Photo LG Telecomによる映画割引中止の告知。

会員カードが町のパン屋の経営を圧迫

 昨年10月、中小のパン屋が結束した「移動通信社提携カード廃止および生存権保護製菓人非常対策委員会」が、SKTの会員カードを利用した場合に受けられる、特定のパン屋チェーンでの割引が、不公正行為にあたるとして公正取引委員会に提訴した。

 SKTと会員カード割引で提携しているパン屋チェーンが、市場占有率50%を超えているにも関わらず、会員カードさえ提示すれば20%程度の割引をしていたことが、公正取引法に違反するというのだ。しかもパン屋だけでなくSKTも市場占有率50%を超える韓国最大のキャリア。割引を受けようとパン屋チェーンの常連となる会員の数も自然と多くなる。

 こうした状況が、チェーン店ではない個人経営のパン屋を深刻な経営難に陥れたと同委員会は主張する。「顧客確保の名目の下に利用される会員カードが、携帯電話市場と関係のない製菓市場にまで影響を及ぼしている」と現状を訴えた。

 パン屋での割引も映画館と同様、広く普及しているサービスだ。映画館よりも利用場所が多く、日常的に使うサービスとして定着しているため、大型チェーンが割引をするということは大変大きな意味を持つ。

 今年3月、SKTはパン屋での割引率を10%に引き下げると同時に、中堅クラスのパン屋との提携も進めた。1位のSKTがパン屋チェーンに対する割引率を下げたことからKTFとLGTもこれに続き、現在の割引率は3社とも10%に変わっている。これと同時に前出の個人経営のパン屋からなる団体は、公正取引委員会への提訴を撤回した。

見え始めた「便利さの裏にある問題」

 会員カードはSKTが1999年に、20代前半の若者を対象にした会員制度である「TTL」会員を対象として最初に始めたものだ。顧客囲い込み策の一環だったが、カードさえ見せれば割引となる「革新的なサービス」は人気と話題を集め、そのうちほかのキャリアもこれに追随。次第に提携店の幅も広がっていった。

 会員カードは、加入者獲得という当初の目的を達成させたという意味では、十分に成功例と言える。しかし一方で、こうした人気に乗じて、キャリアと店舗側で負担し合っていた割引額の、店舗負担分が次第に増えていったのも事実だ。

 確かに1人1人への割引額は微々たるものでも、それを大勢の人に対して適用しなければならないとなれば、割引する店舗にとっては苦しいサービスにもなり得る。例えば映画の場合、通常は7000ウォンだが、朝一番の映画はもともと4000ウォン(約480円)で観賞できる「早朝割引」サービスが大部分の映画館で実施されている。これに加え会員カードを提示すれば、なんと2000ウォン(約240円)で観賞できてしまうのだ。ここから収益を上げるのは難しい。

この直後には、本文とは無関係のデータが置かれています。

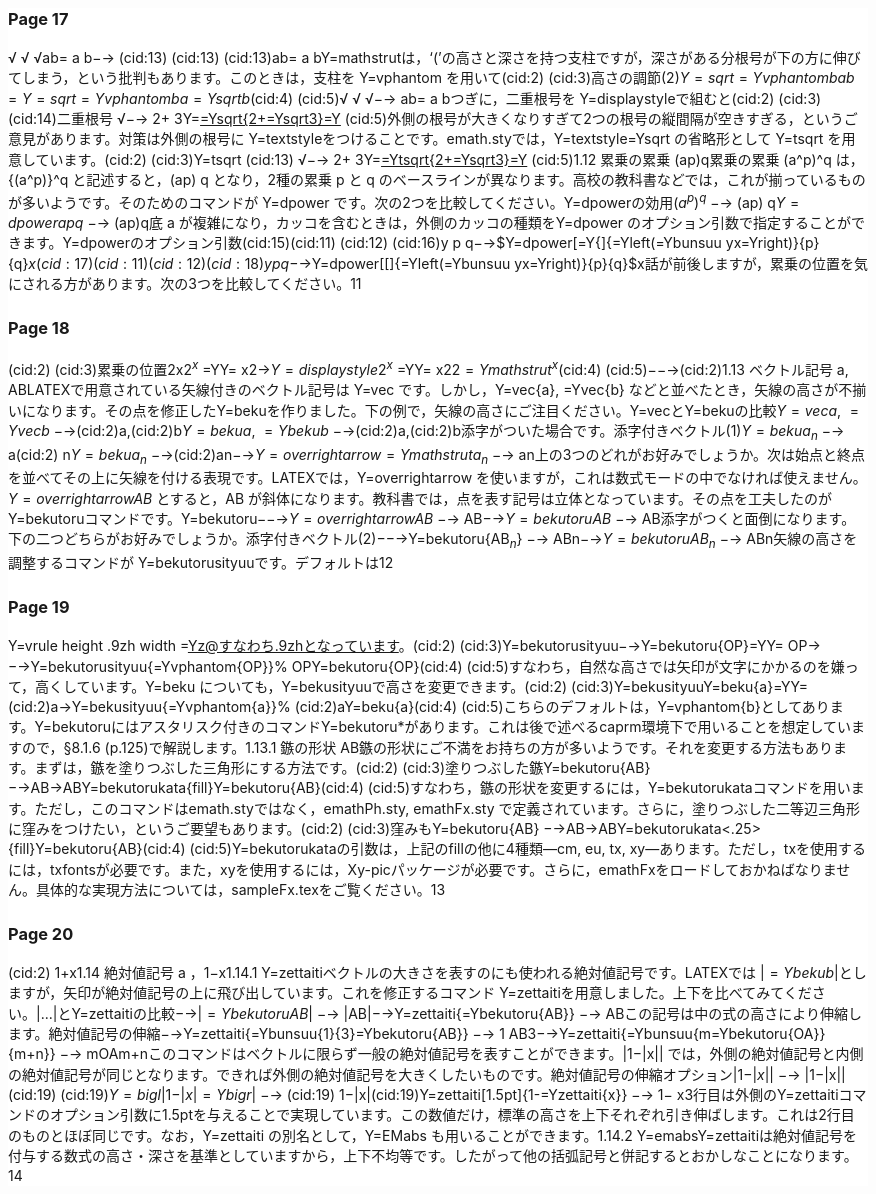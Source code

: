 ### Page 17

√ √ √ab= a b−→ (cid:13) (cid:13) (cid:13)ab= a bY=mathstrutは，‘(’の高さと深さを持つ支柱ですが，深さがある分根号が下の方に伸びてしまう，という批判もあります。このときは，支柱を Y=vphantom を用いて(cid:2) (cid:3)高さの調節(2)$Y=sqrt{=Yvphantom{b}ab}=Y=sqrt{=Yvphantom{b}a}=Ysqrt{b}$(cid:4) (cid:5)√ √ √−→ ab= a bつぎに，二重根号を Y=displaystyleで組むと(cid:2) (cid:3) (cid:14)二重根号 √−→ 2+ 3Y=[=Ysqrt{2+=Ysqrt3}=Y](cid:4) (cid:5)外側の根号が大きくなりすぎて2つの根号の縦間隔が空きすぎる，というご意見があります。対策は外側の根号に Y=textstyleをつけることです。emath.styでは，Y=textstyle=Ysqrt の省略形として Y=tsqrt を用意しています。(cid:2) (cid:3)Y=tsqrt (cid:13) √−→ 2+ 3Y=[=Ytsqrt{2+=Ysqrt3}=Y](cid:4) (cid:5)1.12 累乗の累乗 (ap)q累乗の累乗 (a^p)^q は，{(a^p)}^q と記述すると，(ap) q となり，2種の累乗 p と q のベースラインが異なります。高校の教科書などでは，これが揃っているものが多いようです。そのためのコマンドが Y=dpower です。次の2つを比較してください。Y=dpowerの効用${(a^p)}^q$ −→ (ap) q$Y=dpower{a}{p}{q}$ −→ (ap)q底 a が複雑になり，カッコを含むときは，外側のカッコの種類をY=dpower のオプション引数で指定することができます。Y=dpowerのオプション引数(cid:15)(cid:11) (cid:12) (cid:16)y p q−→$Y=dpower[=Y{]{=Yleft(=Ybunsuu yx=Yright)}{p}{q}$x(cid:17)(cid:11) (cid:12) (cid:18)y p q−→$Y=dpower[[]{=Yleft(=Ybunsuu yx=Yright)}{p}{q}$x話が前後しますが，累乗の位置を気にされる方があります。次の3つを比較してください。11

### Page 18

(cid:2) (cid:3)累乗の位置2x$2^x$ =YY= x2→$Y=displaystyle 2^x$ =YY= x2${2=Ymathstrut}^x$(cid:4) (cid:5)−−→(cid:2)1.13 ベクトル記号 a, ABLATEXで用意されている矢線付きのベクトル記号は Y=vec です。しかし，Y=vec{a}, =Yvec{b} などと並べたとき，矢線の高さが不揃いになります。その点を修正したY=bekuを作りました。下の例で，矢線の高さにご注目ください。Y=vecとY=bekuの比較$Y=vec{a}$, $=Yvec{b}$ −→(cid:2)a,(cid:2)b$Y=beku{a}$, $=Ybeku{b}$ −→(cid:2)a,(cid:2)b添字がついた場合です。添字付きベクトル(1)$Y=beku{a_n}$ −→ a(cid:2) n$Y=beku{a}_n$ −→(cid:2)an−→$Y=overrightarrow{=Ymathstrut a_n}$ −→ an上の3つのどれがお好みでしょうか。次は始点と終点を並べてその上に矢線を付ける表現です。LATEXでは，Y=overrightarrow を使いますが，これは数式モードの中でなければ使えません。$Y=overrightarrow{AB}$ とすると，AB が斜体になります。教科書では，点を表す記号は立体となっています。その点を工夫したのがY=bekutoruコマンドです。Y=bekutoru−−→$Y=overrightarrow{AB}$ −→ AB−→$Y=bekutoru{AB}$ −→ AB添字がつくと面倒になります。下の二つどちらがお好みでしょうか。添字付きベクトル(2)−−→Y=bekutoru{AB$_n$} −→ ABn−→$Y=bekutoru{AB}_n$ −→ ABn矢線の高さを調整するコマンドが Y=bekutorusityuuです。デフォルトは12

### Page 19

Y=vrule height .9zh width =Yz@すなわち.9zhとなっています。(cid:2) (cid:3)Y=bekutorusityuu−→Y=bekutoru{OP}=YY= OP→ −→Y=bekutorusityuu{=Yvphantom{OP}}% OPY=bekutoru{OP}(cid:4) (cid:5)すなわち，自然な高さでは矢印が文字にかかるのを嫌って，高くしています。Y=beku についても，Y=bekusityuuで高さを変更できます。(cid:2) (cid:3)Y=bekusityuuY=beku{a}=YY= (cid:2)a→Y=bekusityuu{=Yvphantom{a}}% (cid:2)aY=beku{a}(cid:4) (cid:5)こちらのデフォルトは，Y=vphantom{b}としてあります。Y=bekutoruにはアスタリスク付きのコマンドY=bekutoru*があります。これは後で述べるcaprm環境下で用いることを想定していますので，§8.1.6 (p.125)で解説します。1.13.1 鏃の形状 AB鏃の形状にご不満をお持ちの方が多いようです。それを変更する方法もあります。まずは，鏃を塗りつぶした三角形にする方法です。(cid:2) (cid:3)塗りつぶした鏃Y=bekutoru{AB} −→AB→ABY=bekutorukata{fill}Y=bekutoru{AB}(cid:4) (cid:5)すなわち，鏃の形状を変更するには，Y=bekutorukataコマンドを用います。ただし，このコマンドはemath.styではなく，emathPh.sty, emathFx.sty で定義されています。さらに，塗りつぶした二等辺三角形に窪みをつけたい，というご要望もあります。(cid:2) (cid:3)窪みもY=bekutoru{AB} −→AB→ABY=bekutorukata<.25>{fill}Y=bekutoru{AB}(cid:4) (cid:5)Y=bekutorukataの引数は，上記のfillの他に4種類—cm, eu, tx, xy—あります。ただし，txを使用するには，txfontsが必要です。また，xyを使用するには，Xy-picパッケージが必要です。さらに，emathFxをロードしておかねばなりません。具体的な実現方法については，sampleFx.texをご覧ください。13

### Page 20

(cid:2) 1+x1.14 絶対値記号 a ，1−x1.14.1 Y=zettaitiベクトルの大きさを表すのにも使われる絶対値記号です。LATEXでは $|=Ybeku{b}|$としますが，矢印が絶対値記号の上に飛び出しています。これを修正するコマンド Y=zettaitiを用意しました。上下を比べてみてください。|...|とY=zettaitiの比較−→$|=Ybekutoru{AB}|$ −→ |AB|−→Y=zettaiti{=Ybekutoru{AB}} −→ ABこの記号は中の式の高さにより伸縮します。絶対値記号の伸縮−→Y=zettaiti{=Ybunsuu{1}{3}=Ybekutoru{AB}} −→ 1 AB3−→Y=zettaiti{=Ybunsuu{m=Ybekutoru{OA}}{m+n}} −→ mOAm+nこのコマンドはベクトルに限らず一般の絶対値記号を表すことができます。|1−|x|| では，外側の絶対値記号と内側の絶対値記号が同じとなります。できれば外側の絶対値記号を大きくしたいものです。絶対値記号の伸縮オプション$|1-|x||$ −→ |1−|x||(cid:19) (cid:19)$Y=bigl|1-|x|=Ybigr|$ −→ (cid:19) 1−|x|(cid:19)Y=zettaiti[1.5pt]{1-=Yzettaiti{x}} −→ 1− x3行目は外側のY=zettaitiコマンドのオプション引数に1.5ptを与えることで実現しています。この数値だけ，標準の高さを上下それぞれ引き伸ばします。これは2行目のものとほぼ同じです。なお，Y=zettaiti の別名として，Y=EMabs も用いることができます。1.14.2 Y=emabsY=zettaitiは絶対値記号を付与する数式の高さ・深さを基準としていますから，上下不均等です。したがって他の括弧記号と併記するとおかしなことになります。14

 そのためシネコンの中には、昨年から会員カードによる割引の提供をやめるところが出ていた。映画館だけでなく、各企業と会員カード割引に関する契約を更新するたび割引幅を小さくしたり、あるいは提携を中断するなど、必ずしも割引幅や加盟店舗が拡大しているとは言えない状態になってきている。

 キャリアの会員カードサービスを以前のそれと比較すると、若干恩恵にあずかれる場が少なくなったというのが現在の印象だ。それでも割引が会員カードの一番の魅力となってしまった今、キャリアとしてはこれを縮小したり中断したりするわけにもいかない。店舗とキャリア、両者が利益を得られるようにするにはどうしたらいいのか、対策を考えていく必要がありそうだ。

佐々木朋美

 プログラマーを経た後、雑誌、ネットなどでITを中心に執筆するライターに転身。現在、韓国はソウルにて活動中で、韓国に関する記事も多々。IT以外にも経済や女性誌関連記事も執筆するほか翻訳も行っている。